Esta, la nuestra, es probablemente la primera generación en la Historia que no se está haciendo cargo del bienestar de las generaciones que vendrán tras ella.

“Si los niños pierden el derecho a usar la ciudad, la ciudad pierde, a su vez, a los niños…

Ahora los niños no tienen a su disposición un espacio urbano que les permita el juego y esto se compensa comprándoles muchos objetos. Antes los niños estaban sujetos a la hora de estar en la calle a unas serie de normas espaciales, temporales y sociales, pero esas normas sustituían a la contante supervisión de los adultos.
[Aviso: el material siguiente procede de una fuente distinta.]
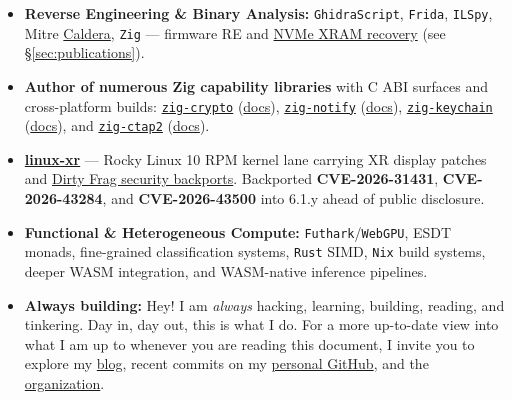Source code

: \documentclass[11pt,letterpaper]{article}
\newcommand{\tech}[1]{\texttt{\small\color{secondary}#1}}
\newcommand{\cvlink}[2]{\href{#1}{\color{linkcolor}#2}}
\begin{document}
\begin{itemize}
    \item \textbf{Reverse Engineering \& Binary Analysis:} \tech{GhidraScript}, \tech{Frida}, \tech{ILSpy}, Mitre \cvlink{https://github.com/Jesssullivan/caldera}{Caldera}, \tech{Zig} --- firmware RE and \cvlink{https://github.com/Jesssullivan/hiberpower-ntfs/pull/1}{NVMe XRAM recovery} (see \S\ref{sec:publications}).
    \item \textbf{Author of numerous Zig capability libraries} with C ABI surfaces and cross-platform builds: \cvlink{https://github.com/Jesssullivan/zig-crypto}{\tech{zig-crypto}} (\cvlink{https://transscendsurvival.org/zig-crypto/}{docs}), \cvlink{https://github.com/Jesssullivan/zig-notify}{\tech{zig-notify}} (\cvlink{https://transscendsurvival.org/zig-notify/}{docs}), \cvlink{https://github.com/Jesssullivan/zig-keychain}{\tech{zig-keychain}} (\cvlink{https://transscendsurvival.org/zig-keychain/}{docs}), and \cvlink{https://github.com/Jesssullivan/zig-ctap2}{\tech{zig-ctap2}} (\cvlink{https://transscendsurvival.org/zig-ctap2/}{docs}).
    \item \cvlink{https://github.com/tinyland-inc/linux-xr}{\textbf{linux-xr}} --- Rocky Linux 10 RPM kernel lane carrying XR display patches and \cvlink{https://github.com/tinyland-inc/linux-xr/pull/66}{Dirty Frag security backports}. Backported \textbf{CVE-2026-31431}, \textbf{CVE-2026-43284}, and \textbf{CVE-2026-43500} into 6.1.y ahead of public disclosure.
    \item \textbf{Functional \& Heterogeneous Compute:} \tech{Futhark}/\tech{WebGPU}, ESDT monads, fine-grained classification systems, \tech{Rust} SIMD, \tech{Nix} build systems, deeper WASM integration, and WASM-native inference pipelines.
    \item \textbf{Always building:} Hey! I am \textit{always} hacking, learning, building, reading, and tinkering. Day in, day out, this is what I do. For a more up-to-date view into what I am up to whenever you are reading this document, I invite you to explore my \cvlink{https://transscendsurvival.org}{blog}, recent commits on my \cvlink{https://github.com/Jesssullivan}{personal GitHub}, and the \cvlink{https://github.com/tinyland-inc}{organization}.
\end{itemize}

\newpage

\end{document}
La ciudad contemporánea ofrece a los niños espacios especializados para su juego pero estos lugares no permiten el desarrollo de habilidades sociales que antes el niño conseguía por su cuenta…

…Nuestros antecesores, padres y abuelos, dedicaron su vida a un bienestar futuro, esperaban que sus hijos y nietos vivieran mejor. Y lo consiguieron y nosotros tenemos que agradecérselo. Su herencia fue casi diez años más de expectativa de vida y bienes de consumo y bienestar.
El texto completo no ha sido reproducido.